All the photos showed male wolves – there are no signs they have found mates in the territory or that wolf packs have formed.
“Our members are out in the countryside and on the lookout for signs of a wolf pack, mainly by listening for their howls, but they have found nothing yet,” Dr Jean said.
Traces of fur found at the site where one of the wolves was seen were analysed.
The same DNA had been found in northern Germany, near Hamburg, and in Belgium, before the animal arrived in Brittany.
Some young male and female wolves leave the packs they were born into and cover large distances before either forming new packs or living solitary lives.

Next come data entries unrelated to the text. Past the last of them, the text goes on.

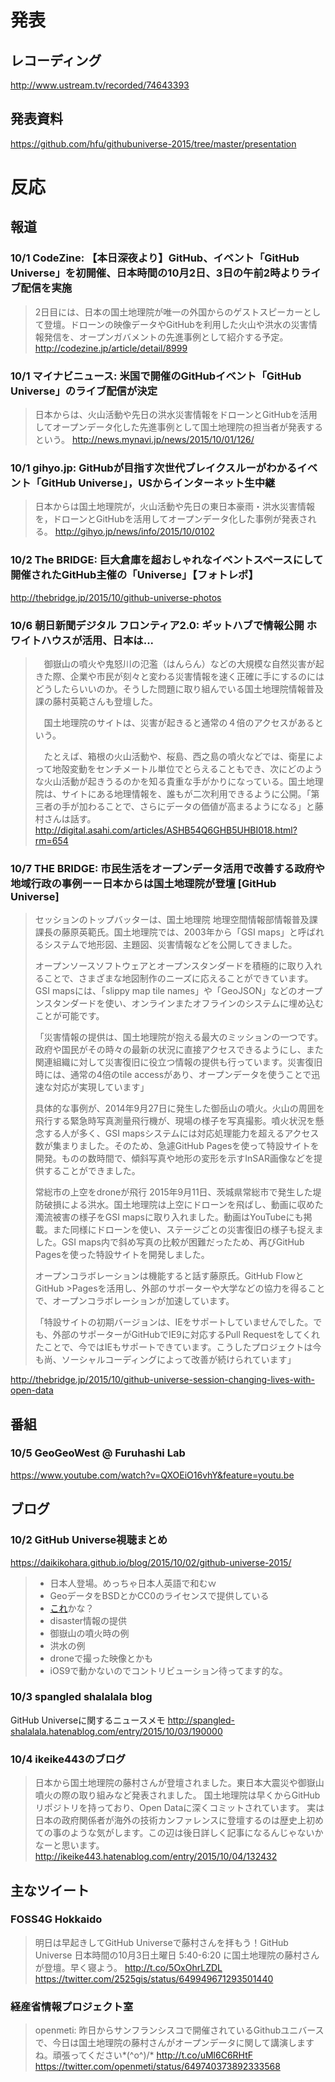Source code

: # 発表
## レコーディング
http://www.ustream.tv/recorded/74643393
## 発表資料
https://github.com/hfu/githubuniverse-2015/tree/master/presentation

# 反応
## 報道
### 10/1 CodeZine: 【本日深夜より】GitHub、イベント「GitHub Universe」を初開催、日本時間の10月2日、3日の午前2時よりライブ配信を実施
> 2日目には、日本の国土地理院が唯一の外国からのゲストスピーカーとして登壇。ドローンの映像データやGitHubを利用した火山や洪水の災害情報発信を、オープンガバメントの先進事例として紹介する予定。
http://codezine.jp/article/detail/8999

### 10/1 マイナビニュース: 米国で開催のGitHubイベント「GitHub Universe」のライブ配信が決定
>日本からは、火山活動や先日の洪水災害情報をドローンとGitHubを活用してオープンデータ化した先進事例として国土地理院の担当者が発表するという。
http://news.mynavi.jp/news/2015/10/01/126/

### 10/1 gihyo.jp: GitHubが目指す次世代ブレイクスルーがわかるイベント「GitHub Universe」，USからインターネット生中継
>日本からは国土地理院が，火山活動や先日の東日本豪雨・洪水災害情報を，ドローンとGitHubを活用してオープンデータ化した事例が発表される。
http://gihyo.jp/news/info/2015/10/0102

### 10/2 The BRIDGE: 巨大倉庫を超おしゃれなイベントスペースにして開催されたGitHub主催の「Universe」【フォトレポ】
http://thebridge.jp/2015/10/github-universe-photos

### 10/6 朝日新聞デジタル フロンティア2.0: ギットハブで情報公開 ホワイトハウスが活用、日本は...
>　御嶽山の噴火や鬼怒川の氾濫（はんらん）などの大規模な自然災害が起きた際、企業や市民が刻々と変わる災害情報を速く正確に手にするのにはどうしたらいいのか。そうした問題に取り組んでいる国土地理院情報普及課の藤村英範さんも登壇した。
>
>　国土地理院のサイトは、災害が起きると通常の４倍のアクセスがあるという。
>
>　たとえば、箱根の火山活動や、桜島、西之島の噴火などでは、衛星によって地殻変動をセンチメートル単位でとらえることもでき、次にどのような火山活動が起きうるのかを知る貴重な手がかりになっている。国土地理院は、サイトにある地理情報を、誰もが二次利用できるように公開。「第三者の手が加わることで、さらにデータの価値が高まるようになる」と藤村さんは話す。
http://digital.asahi.com/articles/ASHB54Q6GHB5UHBI018.html?rm=654

### 10/7 THE BRIDGE: 市民生活をオープンデータ活用で改善する政府や地域行政の事例ーー日本からは国土地理院が登壇 [GitHub Universe]
> セッションのトップバッターは、国土地理院 地理空間情報部情報普及課 課長の藤原英範氏。国土地理院では、2003年から「GSI maps」と呼ばれるシステムで地形図、主題図、災害情報などを公開してきました。
>
>オープンソースソフトウェアとオープンスタンダードを積極的に取り入れることで、さまざまな地図制作のニーズに応えることができています。GSI mapsには、「slippy map tile names」や「GeoJSON」などのオープンスタンダードを使い、オンラインまたオフラインのシステムに埋め込むことが可能です。
>
>「災害情報の提供は、国土地理院が抱える最大のミッションの一つです。政府や国民がその時々の最新の状況に直接アクセスできるようにし、また関連組織に対して災害復旧に役立つ情報の提供も行っています。災害復旧時には、通常の4倍のtile accessがあり、オープンデータを使うことで迅速な対応が実現しています」
>
>具体的な事例が、2014年9月27日に発生した御岳山の噴火。火山の周囲を飛行する緊急時写真測量飛行機が、現場の様子を写真撮影。噴火状況を懸念する人が多く、GSI mapsシステムには対応処理能力を超えるアクセス数が集まりました。そのため、急遽GitHub Pagesを使って特設サイトを開発。ものの数時間で、傾斜写真や地形の変形を示すInSAR画像などを提供することができました。
>
>常総市の上空をdroneが飛行
>2015年9月11日、茨城県常総市で発生した堤防破損による洪水。国土地理院は上空にドローンを飛ばし、動画に収めた濁流被害の様子をGSI mapsに取り入れました。動画はYouTubeにも掲載。また同様にドローンを使い、ステージごとの災害復旧の様子も捉えました。GSI maps内で斜め写真の比較が困難だったため、再びGitHub Pagesを使った特設サイトを開発しました。
>
>オープンコラボレーションは機能すると話す藤原氏。GitHub FlowとGitHub >Pagesを活用し、外部のサポーターや大学などの協力を得ることで、オープンコラボレーションが加速しています。
>
>「特設サイトの初期バージョンは、IEをサポートしていませんでした。でも、外部のサポーターがGitHubでIE9に対応するPull Requestをしてくれたことで、今ではIEもサポートできています。こうしたプロジェクトは今も尚、ソーシャルコーディングによって改善が続けられています」

http://thebridge.jp/2015/10/github-universe-session-changing-lives-with-open-data

## 番組
### 10/5 GeoGeoWest @ Furuhashi Lab
https://www.youtube.com/watch?v=QXOEiO16vhY&feature=youtu.be

## ブログ
### 10/2 GitHub Universe視聴まとめ
https://daikikohara.github.io/blog/2015/10/02/github-universe-2015/
> - 日本人登場。めっちゃ日本人英語で和むｗ
> - GeoデータをBSDとかCC0のライセンスで提供している
> - [これ](http://maps.gsi.go.jp)かな？
> - disaster情報の提供
> - 御嶽山の噴火時の例
> - 洪水の例
> - droneで撮った映像とかも
> - iOS9で動かないのでコントリビューション待ってます的な。

### 10/3 spangled shalalala blog
GitHub Universeに関するニュースメモ
http://spangled-shalalala.hatenablog.com/entry/2015/10/03/190000

### 10/4 ikeike443のブログ
>日本から国土地理院の藤村さんが登壇されました。東日本大震災や御嶽山噴火の際の取り組みなど発表されました。 国土地理院は早くからGitHubリポジトリを持っており、Open Dataに深くコミットされています。 実は日本の政府関係者が海外の技術カンファレンスに登壇するのは歴史上初めての事のような気がします。この辺は後日詳しく記事になるんじゃないかなーと思います。 
http://ikeike443.hatenablog.com/entry/2015/10/04/132432

## 主なツイート
### FOSS4G Hokkaido
>明日は早起きしてGitHub Universeで藤村さんを拝もう！GitHub Universe 日本時間の10月3日土曜日 5:40-6:20 に国土地理院の藤村さんが登壇。早く寝よう。
 http://t.co/5OxOhrLZDL
https://twitter.com/2525gis/status/649949671293501440

### 経産省情報プロジェクト室
> openmeti: 昨日からサンフランシスコで開催されているGithubユニバースで、今日は国土地理院の藤村さんがオープンデータに関して講演しますね。頑張ってください*\(^o^)/* http://t.co/uMl6C6RHtF
https://twitter.com/openmeti/status/649740373892333568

The ID cards Dr Jean developed use 10 points to identify wolves, including the colour of the facial mask, the presence of a mark at the jaw hinge, the colour of fur around the eyes, marks on the head, the colour of fur over the spine, a “saddle” mark just behind the shoulders, irregular marks on the whole body and the presence (or not) of a line down the tail.
He hopes that other wildlife groups in France and elsewhere will adopt it.
“My passion for wolves started in my early 20s, when I went with a friend to find some in the mountains of Galicia in Spain,” he said.
“We saw lots of signs, but no wolves that time, but I went back in winter and sat in a hide on the edge of a wood for hours, and managed to see one for a couple of minutes at dawn.
“It was an almost mystical experience in the half light, and I never forgot it.”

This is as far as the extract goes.